What this task involves: Every entry below should be copied exactly, minus the pictures.
━━━ Available data ━━━
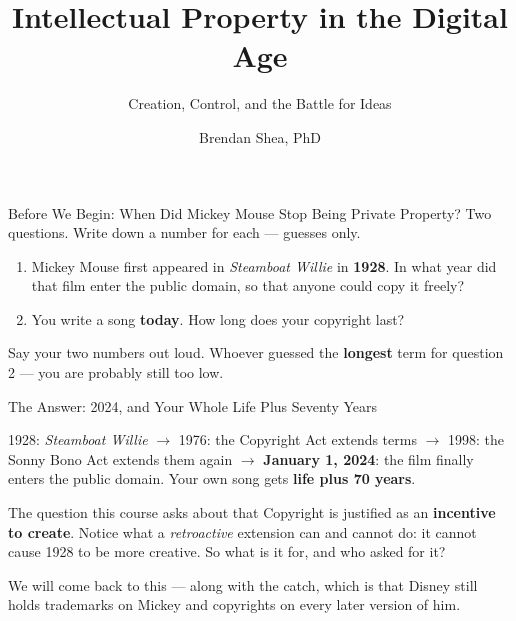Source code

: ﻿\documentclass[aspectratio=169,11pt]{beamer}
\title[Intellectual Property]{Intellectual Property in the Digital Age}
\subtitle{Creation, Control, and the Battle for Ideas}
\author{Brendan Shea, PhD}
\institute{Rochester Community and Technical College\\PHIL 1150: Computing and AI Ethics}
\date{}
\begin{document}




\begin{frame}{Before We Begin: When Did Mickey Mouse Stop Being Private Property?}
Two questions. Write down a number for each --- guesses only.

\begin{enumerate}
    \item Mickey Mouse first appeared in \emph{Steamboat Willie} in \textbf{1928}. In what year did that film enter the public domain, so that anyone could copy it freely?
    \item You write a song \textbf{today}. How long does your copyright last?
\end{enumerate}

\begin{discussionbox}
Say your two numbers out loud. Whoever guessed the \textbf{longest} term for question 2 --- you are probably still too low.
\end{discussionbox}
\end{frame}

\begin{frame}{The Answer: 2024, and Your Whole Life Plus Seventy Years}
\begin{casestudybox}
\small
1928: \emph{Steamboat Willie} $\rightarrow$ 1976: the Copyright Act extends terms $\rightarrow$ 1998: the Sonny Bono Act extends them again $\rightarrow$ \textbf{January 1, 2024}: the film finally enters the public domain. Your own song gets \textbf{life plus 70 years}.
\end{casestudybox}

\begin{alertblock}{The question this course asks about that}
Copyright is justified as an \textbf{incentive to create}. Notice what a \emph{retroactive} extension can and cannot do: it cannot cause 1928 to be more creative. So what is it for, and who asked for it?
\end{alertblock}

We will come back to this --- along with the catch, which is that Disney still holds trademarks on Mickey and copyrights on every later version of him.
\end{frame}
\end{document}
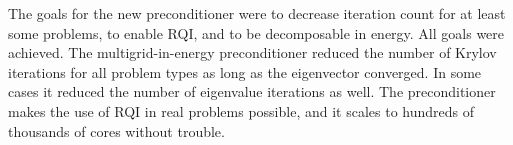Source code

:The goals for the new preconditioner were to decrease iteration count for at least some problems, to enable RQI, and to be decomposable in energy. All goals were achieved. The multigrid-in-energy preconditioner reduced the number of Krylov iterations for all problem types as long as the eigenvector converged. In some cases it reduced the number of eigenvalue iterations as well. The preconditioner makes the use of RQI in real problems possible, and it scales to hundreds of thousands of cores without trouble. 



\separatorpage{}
━━━
Response area:
Source code

: ﻿\documentclass[aspectratio=169,11pt]{beamer}
\title[Intellectual Property]{Intellectual Property in the Digital Age}
\subtitle{Creation, Control, and the Battle for Ideas}
\author{Brendan Shea, PhD}
\institute{Rochester Community and Technical College\\PHIL 1150: Computing and AI Ethics}
\date{}
\begin{document}




\begin{frame}{Before We Begin: When Did Mickey Mouse Stop Being Private Property?}
Two questions. Write down a number for each --- guesses only.

\begin{enumerate}
    \item Mickey Mouse first appeared in \emph{Steamboat Willie} in \textbf{1928}. In what year did that film enter the public domain, so that anyone could copy it freely?
    \item You write a song \textbf{today}. How long does your copyright last?
\end{enumerate}

\begin{discussionbox}
Say your two numbers out loud. Whoever guessed the \textbf{longest} term for question 2 --- you are probably still too low.
\end{discussionbox}
\end{frame}

\begin{frame}{The Answer: 2024, and Your Whole Life Plus Seventy Years}
\begin{casestudybox}
\small
1928: \emph{Steamboat Willie} $\rightarrow$ 1976: the Copyright Act extends terms $\rightarrow$ 1998: the Sonny Bono Act extends them again $\rightarrow$ \textbf{January 1, 2024}: the film finally enters the public domain. Your own song gets \textbf{life plus 70 years}.
\end{casestudybox}

\begin{alertblock}{The question this course asks about that}
Copyright is justified as an \textbf{incentive to create}. Notice what a \emph{retroactive} extension can and cannot do: it cannot cause 1928 to be more creative. So what is it for, and who asked for it?
\end{alertblock}

We will come back to this --- along with the catch, which is that Disney still holds trademarks on Mickey and copyrights on every later version of him.
\end{frame}
\end{document}
Source code

:The goals for the new preconditioner were to decrease iteration count for at least some problems, to enable RQI, and to be decomposable in energy. All goals were achieved. The multigrid-in-energy preconditioner reduced the number of Krylov iterations for all problem types as long as the eigenvector converged. In some cases it reduced the number of eigenvalue iterations as well. The preconditioner makes the use of RQI in real problems possible, and it scales to hundreds of thousands of cores without trouble. 



\separatorpage{}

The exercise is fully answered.